Seems from the description of the purpose this is enough for us to get to the point of selling the project or the project being funded by the JV partner from then on.
Keeping the numbers simple, the bit that I wonder about, if you want to buy in to and fund Dev, if Dev sets the valuation at $240m why not buy out KDNC first.
I'll assume the project needs $400m construction cost (for 67% grade) 20/80 debt to equity. $80m equity investment might get you 1/3rd of the project, leaving KDNC with 22.4% and Indo with 44.3%, the project is then more valuable now being fully funded for construction. I'll assume once constructed it doubles the valuation to $480m for simplicity.

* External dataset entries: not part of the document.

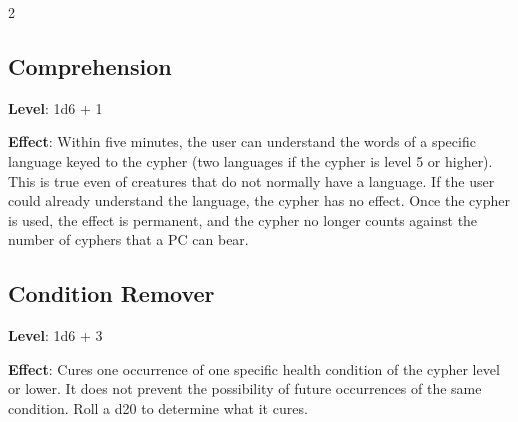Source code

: \begin{multicols}{2}

\subsection{Comprehension}

\textbf{Level}: 1d6 + 1

\textbf{Effect}: Within five minutes, the user can understand the words of a specific language keyed to the cypher (two languages if the cypher is level 5 or higher). This is true even of creatures that do not normally have a language. If the user could already understand the language, the cypher has no effect. Once the cypher is used, the effect is permanent, and the cypher no longer counts against the number of cyphers that a PC can bear.

\subsection{Condition Remover}

\textbf{Level}: 1d6 + 3

\textbf{Effect}: Cures one occurrence of one specific health condition of the cypher level or lower. It does not prevent the possibility of future occurrences of the same condition. Roll a d20 to determine what it cures.

\end{multicols}

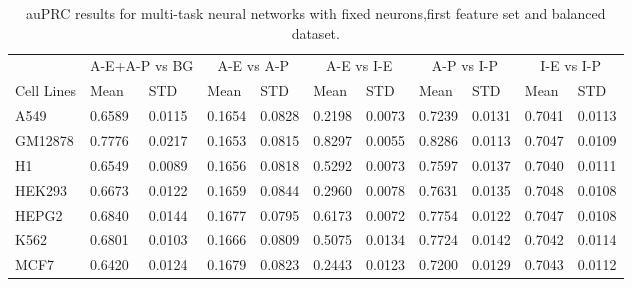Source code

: \begin{table}[!htbp]
\centering
\caption{auPRC results for multi-task neural networks with fixed neurons,first feature set and balanced dataset.}
\label{tab:balanced_auprc}
\hspace*{-2.2cm}
\begin{tabular}[t]{*{11}{l}}
\toprule
 & \multicolumn{2}{c}{A-E+A-P vs BG} & \multicolumn{2}{c}{A-E vs A-P} & \multicolumn{2}{c}{A-E vs I-E} & \multicolumn{2}{c}{A-P vs I-P} & \multicolumn{2}{c}{I-E vs I-P} \\
\cmidrule(lr){2-3}
\cmidrule(lr){4-5}
\cmidrule(lr){6-7}
\cmidrule(lr){8-9}
\cmidrule(lr){10-11}
Cell Lines & Mean & STD & Mean & STD & Mean & STD & Mean & STD & Mean & STD \\
\midrule
A549  & 0.6589 & 0.0115 & 0.1654 & 0.0828 & 0.2198 & 0.0073 & 0.7239 & 0.0131 & 0.7041 & 0.0113\\
GM12878  & 0.7776 & 0.0217 & 0.1653 & 0.0815 & 0.8297 & 0.0055 & 0.8286 & 0.0113 & 0.7047 & 0.0109\\
H1  & 0.6549 & 0.0089 & 0.1656 & 0.0818 & 0.5292 & 0.0073 & 0.7597 & 0.0137 & 0.7040 & 0.0111\\
HEK293  & 0.6673 & 0.0122 & 0.1659 & 0.0844 & 0.2960 & 0.0078 & 0.7631 & 0.0135 & 0.7048 & 0.0108\\
HEPG2  & 0.6840 & 0.0144 & 0.1677 & 0.0795 & 0.6173 & 0.0072 & 0.7754 & 0.0122 & 0.7047 & 0.0108\\
K562  & 0.6801 & 0.0103 & 0.1666 & 0.0809 & 0.5075 & 0.0134 & 0.7724 & 0.0142 & 0.7042 & 0.0114\\
MCF7  & 0.6420 & 0.0124 & 0.1679 & 0.0823 & 0.2443 & 0.0123 & 0.7200 & 0.0129 & 0.7043 & 0.0112\\
\bottomrule
\end{tabular}
\hspace*{-2.2cm}
\end{table}
%
%
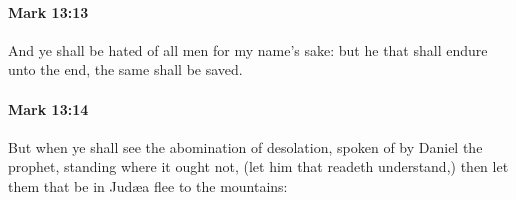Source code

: 		\paragraph{Mark 13:13} %
			\label{MARK-13-13}

			And ye shall be hated of all men for my name's sake: but he that shall endure unto the end, the same shall be saved.

			\begin{framed}
			\scriptsize
				\begin{compactdesc}
					\item[SBLG] 
				\end{compactdesc}
			\end{framed}

		\paragraph{Mark 13:14} %
			\label{MARK-13-14}

			But when ye shall see the abomination of desolation, spoken of by Daniel the prophet, standing where it ought not, (let him that readeth understand,) then let them that be in Judæa flee to the mountains:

KDNC 22.4% becomes worth $107m (47p /share)
JV partner has 33.3% worth $160m a 100% gain of $80m
Why not buy out KDNC at Edison value of 27.6p/share (£50m) and take over the rights to go to 49% first at $1.1m per 1% (£13m) and then you get 49% of the project for £63m then invest the $80m (£63m) at the $240m valuation to get to 66.6% of the project and leave Indo with 33.4% at the same investment cost per %.
So £126m ($160m) investment could get you 66% of Dev worth $320m (100% gain).
Otherwise if you buy Dev in it's entirety for the same $240m you then would have to inject the $80m for a total cost of $320m for 100% with the project now worth $480m giving a 50% gain.
Happy to hear of any flaws in this logic...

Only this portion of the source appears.